_TASK PROMPT_: With both ends included, repeat exactly the lines of the entries below from the one containing "We can then" down to the one containing "Indeed, before the", and no others.

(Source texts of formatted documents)
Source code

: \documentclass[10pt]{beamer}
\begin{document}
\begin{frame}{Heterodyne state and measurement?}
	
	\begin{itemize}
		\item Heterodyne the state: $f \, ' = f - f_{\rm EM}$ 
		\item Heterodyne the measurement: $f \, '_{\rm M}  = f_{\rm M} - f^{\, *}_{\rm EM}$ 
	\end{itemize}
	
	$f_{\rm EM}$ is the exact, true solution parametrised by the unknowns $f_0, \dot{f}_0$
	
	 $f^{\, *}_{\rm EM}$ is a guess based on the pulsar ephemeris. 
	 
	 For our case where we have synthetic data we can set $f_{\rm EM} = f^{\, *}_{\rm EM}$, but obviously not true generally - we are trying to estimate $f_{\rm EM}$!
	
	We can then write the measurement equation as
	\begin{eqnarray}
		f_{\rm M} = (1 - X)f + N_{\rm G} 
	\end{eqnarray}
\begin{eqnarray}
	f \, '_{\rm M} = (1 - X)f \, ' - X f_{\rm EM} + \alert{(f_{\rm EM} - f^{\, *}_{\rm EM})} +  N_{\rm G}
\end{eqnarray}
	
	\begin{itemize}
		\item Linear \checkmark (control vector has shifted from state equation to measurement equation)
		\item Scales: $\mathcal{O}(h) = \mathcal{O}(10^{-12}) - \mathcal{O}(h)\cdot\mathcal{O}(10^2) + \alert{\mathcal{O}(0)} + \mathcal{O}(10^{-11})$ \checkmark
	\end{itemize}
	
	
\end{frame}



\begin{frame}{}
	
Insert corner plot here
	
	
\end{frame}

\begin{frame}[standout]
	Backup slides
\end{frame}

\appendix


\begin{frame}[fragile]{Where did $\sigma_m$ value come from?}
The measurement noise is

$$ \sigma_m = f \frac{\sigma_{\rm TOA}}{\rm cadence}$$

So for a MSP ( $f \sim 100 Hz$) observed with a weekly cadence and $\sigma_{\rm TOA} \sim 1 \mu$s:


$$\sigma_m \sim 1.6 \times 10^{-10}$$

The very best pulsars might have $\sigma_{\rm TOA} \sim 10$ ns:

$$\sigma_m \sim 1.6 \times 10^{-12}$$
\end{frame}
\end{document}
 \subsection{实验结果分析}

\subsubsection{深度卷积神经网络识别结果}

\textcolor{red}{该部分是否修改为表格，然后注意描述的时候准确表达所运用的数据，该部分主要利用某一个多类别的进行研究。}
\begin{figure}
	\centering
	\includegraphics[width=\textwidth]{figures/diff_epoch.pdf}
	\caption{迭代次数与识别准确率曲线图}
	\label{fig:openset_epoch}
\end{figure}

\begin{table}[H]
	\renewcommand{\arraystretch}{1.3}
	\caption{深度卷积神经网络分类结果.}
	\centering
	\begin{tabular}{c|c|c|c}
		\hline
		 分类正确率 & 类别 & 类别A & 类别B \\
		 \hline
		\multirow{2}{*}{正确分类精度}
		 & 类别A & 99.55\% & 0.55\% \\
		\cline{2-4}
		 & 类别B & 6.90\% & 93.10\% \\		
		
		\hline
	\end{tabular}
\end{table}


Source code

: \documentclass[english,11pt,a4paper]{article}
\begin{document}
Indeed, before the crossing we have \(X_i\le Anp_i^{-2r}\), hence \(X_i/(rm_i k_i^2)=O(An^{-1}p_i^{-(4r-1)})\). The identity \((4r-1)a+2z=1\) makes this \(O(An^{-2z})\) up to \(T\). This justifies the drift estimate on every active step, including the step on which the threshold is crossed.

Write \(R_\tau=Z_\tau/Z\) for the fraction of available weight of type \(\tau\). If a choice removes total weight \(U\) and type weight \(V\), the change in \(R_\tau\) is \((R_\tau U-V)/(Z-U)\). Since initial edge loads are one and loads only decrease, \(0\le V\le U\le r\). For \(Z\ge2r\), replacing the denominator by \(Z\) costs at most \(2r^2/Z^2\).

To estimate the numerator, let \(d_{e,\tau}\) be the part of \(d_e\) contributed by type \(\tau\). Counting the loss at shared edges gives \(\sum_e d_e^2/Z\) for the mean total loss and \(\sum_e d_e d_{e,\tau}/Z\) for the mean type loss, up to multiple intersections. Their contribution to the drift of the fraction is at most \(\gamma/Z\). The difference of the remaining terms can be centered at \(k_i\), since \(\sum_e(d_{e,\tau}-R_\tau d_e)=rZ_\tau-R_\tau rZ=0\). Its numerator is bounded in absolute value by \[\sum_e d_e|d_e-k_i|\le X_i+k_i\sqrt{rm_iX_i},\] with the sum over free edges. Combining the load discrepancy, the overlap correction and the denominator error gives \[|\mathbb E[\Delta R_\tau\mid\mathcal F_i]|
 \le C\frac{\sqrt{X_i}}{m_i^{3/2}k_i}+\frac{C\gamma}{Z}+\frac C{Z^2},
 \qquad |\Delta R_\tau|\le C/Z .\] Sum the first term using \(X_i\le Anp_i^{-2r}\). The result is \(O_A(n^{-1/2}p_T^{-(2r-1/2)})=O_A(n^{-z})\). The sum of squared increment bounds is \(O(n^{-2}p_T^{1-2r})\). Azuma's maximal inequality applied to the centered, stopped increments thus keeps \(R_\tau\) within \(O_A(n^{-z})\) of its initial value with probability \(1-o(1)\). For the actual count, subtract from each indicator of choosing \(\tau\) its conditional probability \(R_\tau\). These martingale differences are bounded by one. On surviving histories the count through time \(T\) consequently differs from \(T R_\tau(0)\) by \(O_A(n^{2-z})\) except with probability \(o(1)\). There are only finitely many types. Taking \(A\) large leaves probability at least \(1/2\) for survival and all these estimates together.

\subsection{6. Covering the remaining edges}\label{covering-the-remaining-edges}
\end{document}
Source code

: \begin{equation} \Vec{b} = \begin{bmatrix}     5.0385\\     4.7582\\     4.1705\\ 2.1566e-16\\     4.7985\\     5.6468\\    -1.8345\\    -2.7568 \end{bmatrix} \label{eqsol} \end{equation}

_TASK RESULT_:
	We can then write the measurement equation as
	\begin{eqnarray}
		f_{\rm M} = (1 - X)f + N_{\rm G} 
	\end{eqnarray}
\begin{eqnarray}
	f \, '_{\rm M} = (1 - X)f \, ' - X f_{\rm EM} + \alert{(f_{\rm EM} - f^{\, *}_{\rm EM})} +  N_{\rm G}
\end{eqnarray}
	
	\begin{itemize}
		\item Linear \checkmark (control vector has shifted from state equation to measurement equation)
		\item Scales: $\mathcal{O}(h) = \mathcal{O}(10^{-12}) - \mathcal{O}(h)\cdot\mathcal{O}(10^2) + \alert{\mathcal{O}(0)} + \mathcal{O}(10^{-11})$ \checkmark
	\end{itemize}
	
	
\end{frame}



\begin{frame}{}
	
Insert corner plot here
	
	
\end{frame}

\begin{frame}[standout]
	Backup slides
\end{frame}

\appendix


\begin{frame}[fragile]{Where did $\sigma_m$ value come from?}
The measurement noise is

$$ \sigma_m = f \frac{\sigma_{\rm TOA}}{\rm cadence}$$

So for a MSP ( $f \sim 100 Hz$) observed with a weekly cadence and $\sigma_{\rm TOA} \sim 1 \mu$s:


$$\sigma_m \sim 1.6 \times 10^{-10}$$

The very best pulsars might have $\sigma_{\rm TOA} \sim 10$ ns:

$$\sigma_m \sim 1.6 \times 10^{-12}$$
\end{frame}
\end{document}
 \subsection{实验结果分析}

\subsubsection{深度卷积神经网络识别结果}

\textcolor{red}{该部分是否修改为表格，然后注意描述的时候准确表达所运用的数据，该部分主要利用某一个多类别的进行研究。}
\begin{figure}
	\centering
	\includegraphics[width=\textwidth]{figures/diff_epoch.pdf}
	\caption{迭代次数与识别准确率曲线图}
	\label{fig:openset_epoch}
\end{figure}

\begin{table}[H]
	\renewcommand{\arraystretch}{1.3}
	\caption{深度卷积神经网络分类结果.}
	\centering
	\begin{tabular}{c|c|c|c}
		\hline
		 分类正确率 & 类别 & 类别A & 类别B \\
		 \hline
		\multirow{2}{*}{正确分类精度}
		 & 类别A & 99.55\% & 0.55\% \\
		\cline{2-4}
		 & 类别B & 6.90\% & 93.10\% \\		
		
		\hline
	\end{tabular}
\end{table}


Source code

: \documentclass[english,11pt,a4paper]{article}
\begin{document}
Indeed, before the crossing we have \(X_i\le Anp_i^{-2r}\), hence \(X_i/(rm_i k_i^2)=O(An^{-1}p_i^{-(4r-1)})\). The identity \((4r-1)a+2z=1\) makes this \(O(An^{-2z})\) up to \(T\). This justifies the drift estimate on every active step, including the step on which the threshold is crossed.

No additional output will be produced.